Nogrady N.,National Center for Epidemiology | Kiraly M.,National Center for Epidemiology | Davies R.,Veterinary Laboratories Agency | Nagy B.,Hungarian Academy of Sciences
International Journal of Food Microbiology | Year: 2012

The aim of the study was to investigate the potential spread of the previously described multidrug-resistant (MDR) Hungarian clone of Salmonella Infantis of broiler origin in Europe. Therefore, 76 strains isolated between 2004 and 2009 from raw meat and fecal samples of broiler origin in nine European countries - including Hungary - were examined by phage typing, antimicrobial resistance typing, pulsed-field gel electrophoresis (PFGE) profile and plasmid analysis. The strains could be divided into two large PFGE clusters with 92% similarity. Cluster A (n. = 39) contained 15 German, seven Italian, five British, five Polish isolates, one Austrian and one Hungarian isolate. Five Hungarian isolates that were isolated prior to the appearance of the MDR clone also belonged to this cluster. Strains of this cluster comprised seven pulsotypes and 14 different phage types and were mostly susceptible to the 12 antimicrobials tested. Cluster B (n. = 33) contained all but one of the recent Austrian (n. = 14) and of Hungarian (n. = 9), six Polish, one Italian and one German as well as the single Turkish and the Romanian strains, representing five pulsotypes. The strains of this cluster were mostly PT213, with MDR (nalidixic acid-streptomycin-sulphomamide-tetracycline), and the carriage of the same class 1 integron located on a large plasmid (> 168. kb) characteristic of the current predominant Hungarian clone.

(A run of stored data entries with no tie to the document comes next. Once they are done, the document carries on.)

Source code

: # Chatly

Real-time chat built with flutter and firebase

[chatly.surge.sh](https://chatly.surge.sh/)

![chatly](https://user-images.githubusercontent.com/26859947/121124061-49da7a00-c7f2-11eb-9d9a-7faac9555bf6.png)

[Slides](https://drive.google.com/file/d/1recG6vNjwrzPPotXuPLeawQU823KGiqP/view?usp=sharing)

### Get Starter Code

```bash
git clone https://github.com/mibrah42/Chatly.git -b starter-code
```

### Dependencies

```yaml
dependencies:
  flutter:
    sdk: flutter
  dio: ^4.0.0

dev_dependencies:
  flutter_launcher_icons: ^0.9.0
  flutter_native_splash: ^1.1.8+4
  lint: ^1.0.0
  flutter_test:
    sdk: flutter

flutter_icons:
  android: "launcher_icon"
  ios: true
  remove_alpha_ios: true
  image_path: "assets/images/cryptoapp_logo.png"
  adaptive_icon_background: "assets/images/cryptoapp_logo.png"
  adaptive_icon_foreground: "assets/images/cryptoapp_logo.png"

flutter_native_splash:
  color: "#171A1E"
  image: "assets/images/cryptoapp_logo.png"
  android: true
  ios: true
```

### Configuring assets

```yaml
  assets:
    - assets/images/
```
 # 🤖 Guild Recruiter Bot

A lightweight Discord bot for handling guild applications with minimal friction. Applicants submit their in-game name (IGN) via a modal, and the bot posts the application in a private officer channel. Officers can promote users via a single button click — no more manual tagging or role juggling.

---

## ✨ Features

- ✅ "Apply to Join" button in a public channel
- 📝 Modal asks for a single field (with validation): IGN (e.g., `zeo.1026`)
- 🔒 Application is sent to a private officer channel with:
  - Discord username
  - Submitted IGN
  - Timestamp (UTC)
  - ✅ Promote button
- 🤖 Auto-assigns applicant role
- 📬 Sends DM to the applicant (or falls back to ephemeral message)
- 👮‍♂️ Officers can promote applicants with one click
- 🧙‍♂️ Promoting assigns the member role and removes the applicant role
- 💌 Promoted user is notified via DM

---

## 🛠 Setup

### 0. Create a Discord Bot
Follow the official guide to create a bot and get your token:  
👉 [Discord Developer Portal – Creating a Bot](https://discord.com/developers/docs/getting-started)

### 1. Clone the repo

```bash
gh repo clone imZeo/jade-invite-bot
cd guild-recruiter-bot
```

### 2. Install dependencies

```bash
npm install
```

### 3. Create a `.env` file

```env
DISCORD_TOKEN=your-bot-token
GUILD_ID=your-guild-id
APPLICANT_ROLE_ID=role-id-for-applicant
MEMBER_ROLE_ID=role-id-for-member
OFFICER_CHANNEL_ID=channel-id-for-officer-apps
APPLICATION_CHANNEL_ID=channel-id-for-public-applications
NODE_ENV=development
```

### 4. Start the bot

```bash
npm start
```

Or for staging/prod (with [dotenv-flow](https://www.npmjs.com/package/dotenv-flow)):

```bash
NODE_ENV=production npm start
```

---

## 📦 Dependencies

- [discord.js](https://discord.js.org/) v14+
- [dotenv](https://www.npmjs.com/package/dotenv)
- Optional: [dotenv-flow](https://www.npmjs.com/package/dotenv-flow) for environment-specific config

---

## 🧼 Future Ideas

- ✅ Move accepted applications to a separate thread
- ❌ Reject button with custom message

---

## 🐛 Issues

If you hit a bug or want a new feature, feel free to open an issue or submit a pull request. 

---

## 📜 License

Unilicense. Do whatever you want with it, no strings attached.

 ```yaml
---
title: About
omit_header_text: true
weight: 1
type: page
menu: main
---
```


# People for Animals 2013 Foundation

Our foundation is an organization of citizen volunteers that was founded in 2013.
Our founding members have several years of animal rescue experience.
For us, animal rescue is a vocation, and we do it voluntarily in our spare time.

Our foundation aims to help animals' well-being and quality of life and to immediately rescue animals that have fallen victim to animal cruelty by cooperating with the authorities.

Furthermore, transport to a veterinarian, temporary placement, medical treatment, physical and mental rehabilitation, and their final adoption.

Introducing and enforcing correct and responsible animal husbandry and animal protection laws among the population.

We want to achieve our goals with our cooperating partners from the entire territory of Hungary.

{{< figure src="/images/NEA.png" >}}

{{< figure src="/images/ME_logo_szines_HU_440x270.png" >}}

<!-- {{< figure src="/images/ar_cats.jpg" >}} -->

The results suggest that two large related clusters (A and B) of S. Infantis isolates can be found in various European countries, of which Austrian and Polish MDR clones of cluster B are identical with, or closely related to, the dominant Hungarian clone. The emergence of a few dominant MDR S. Infantis clones in broilers reported here, raises the possibility that further dissemination of such clones in broilers and in broiler meat may occur and represent a potential threat to public health in Europe. © 2012 Elsevier B.V.